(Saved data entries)
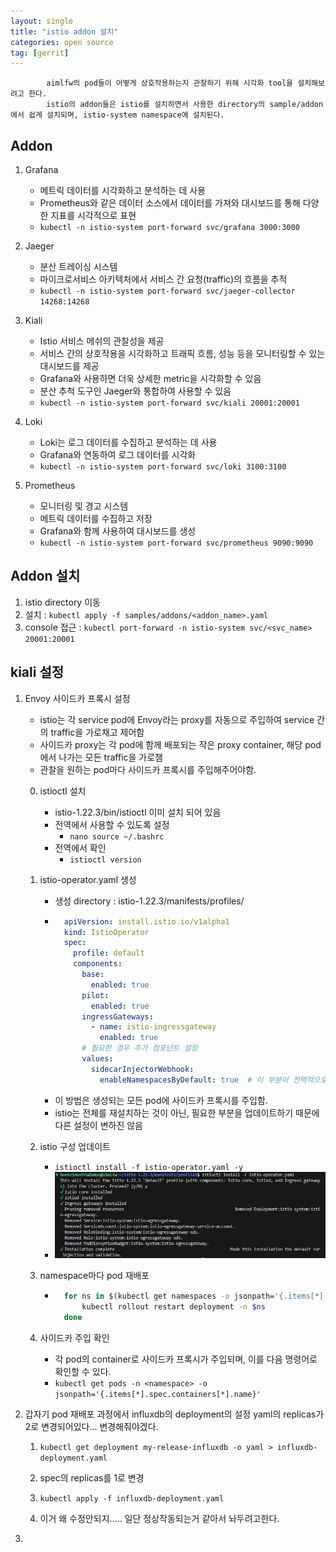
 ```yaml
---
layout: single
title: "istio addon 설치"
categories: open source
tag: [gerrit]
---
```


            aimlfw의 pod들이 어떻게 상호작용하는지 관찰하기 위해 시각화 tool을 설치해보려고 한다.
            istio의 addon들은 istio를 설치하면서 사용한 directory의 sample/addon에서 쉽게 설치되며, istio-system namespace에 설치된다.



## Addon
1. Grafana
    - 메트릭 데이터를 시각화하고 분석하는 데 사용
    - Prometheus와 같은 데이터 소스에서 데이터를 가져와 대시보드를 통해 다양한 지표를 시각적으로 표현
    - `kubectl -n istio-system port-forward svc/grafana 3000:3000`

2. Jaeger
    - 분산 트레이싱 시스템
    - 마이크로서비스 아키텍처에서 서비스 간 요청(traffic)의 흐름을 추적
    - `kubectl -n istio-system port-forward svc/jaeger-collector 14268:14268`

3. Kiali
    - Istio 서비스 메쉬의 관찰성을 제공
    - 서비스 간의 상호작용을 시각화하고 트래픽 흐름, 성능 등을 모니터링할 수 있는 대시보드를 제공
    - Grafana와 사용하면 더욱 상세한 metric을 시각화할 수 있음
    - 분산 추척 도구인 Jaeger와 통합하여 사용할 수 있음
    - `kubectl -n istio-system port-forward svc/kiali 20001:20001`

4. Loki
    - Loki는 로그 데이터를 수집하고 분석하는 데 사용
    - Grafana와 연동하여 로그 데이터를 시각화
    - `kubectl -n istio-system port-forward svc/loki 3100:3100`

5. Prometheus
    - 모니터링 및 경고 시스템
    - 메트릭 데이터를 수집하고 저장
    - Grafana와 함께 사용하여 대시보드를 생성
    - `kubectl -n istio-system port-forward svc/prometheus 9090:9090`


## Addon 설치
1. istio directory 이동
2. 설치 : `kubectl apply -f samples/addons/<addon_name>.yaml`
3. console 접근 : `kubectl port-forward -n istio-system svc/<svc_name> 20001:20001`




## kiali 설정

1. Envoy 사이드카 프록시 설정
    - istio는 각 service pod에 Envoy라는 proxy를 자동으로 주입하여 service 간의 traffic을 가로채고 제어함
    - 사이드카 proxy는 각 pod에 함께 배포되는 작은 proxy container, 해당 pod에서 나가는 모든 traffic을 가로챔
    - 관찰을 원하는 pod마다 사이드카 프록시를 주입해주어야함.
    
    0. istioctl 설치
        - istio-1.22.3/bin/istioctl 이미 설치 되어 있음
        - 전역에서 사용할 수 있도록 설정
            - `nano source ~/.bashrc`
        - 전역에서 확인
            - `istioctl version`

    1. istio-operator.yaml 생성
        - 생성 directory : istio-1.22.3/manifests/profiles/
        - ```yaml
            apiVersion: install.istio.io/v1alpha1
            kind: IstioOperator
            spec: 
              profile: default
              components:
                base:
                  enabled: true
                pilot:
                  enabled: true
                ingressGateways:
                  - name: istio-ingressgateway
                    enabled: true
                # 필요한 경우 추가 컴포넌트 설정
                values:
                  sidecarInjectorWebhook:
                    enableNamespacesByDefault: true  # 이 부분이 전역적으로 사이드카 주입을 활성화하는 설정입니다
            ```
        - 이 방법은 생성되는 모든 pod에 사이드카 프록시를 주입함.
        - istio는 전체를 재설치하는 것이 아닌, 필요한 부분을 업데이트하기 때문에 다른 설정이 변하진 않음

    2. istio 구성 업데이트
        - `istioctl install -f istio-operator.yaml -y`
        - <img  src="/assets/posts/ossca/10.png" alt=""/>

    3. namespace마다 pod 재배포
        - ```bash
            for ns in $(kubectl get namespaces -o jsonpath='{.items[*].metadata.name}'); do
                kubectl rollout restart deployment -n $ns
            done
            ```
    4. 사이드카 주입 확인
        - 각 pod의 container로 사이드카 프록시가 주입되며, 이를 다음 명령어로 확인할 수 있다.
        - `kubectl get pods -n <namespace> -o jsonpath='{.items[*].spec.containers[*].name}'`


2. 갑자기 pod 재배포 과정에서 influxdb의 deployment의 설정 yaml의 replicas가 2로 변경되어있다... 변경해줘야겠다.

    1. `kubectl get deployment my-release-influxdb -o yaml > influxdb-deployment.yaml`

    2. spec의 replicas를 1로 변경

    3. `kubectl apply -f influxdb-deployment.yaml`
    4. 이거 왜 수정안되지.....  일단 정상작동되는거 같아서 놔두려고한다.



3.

**Task brief**
Scan the data above and copy every line with "istioctl" in it.

**Reply to the exercise**
    0. istioctl 설치
        - istio-1.22.3/bin/istioctl 이미 설치 되어 있음
            - `istioctl version`
        - `istioctl install -f istio-operator.yaml -y`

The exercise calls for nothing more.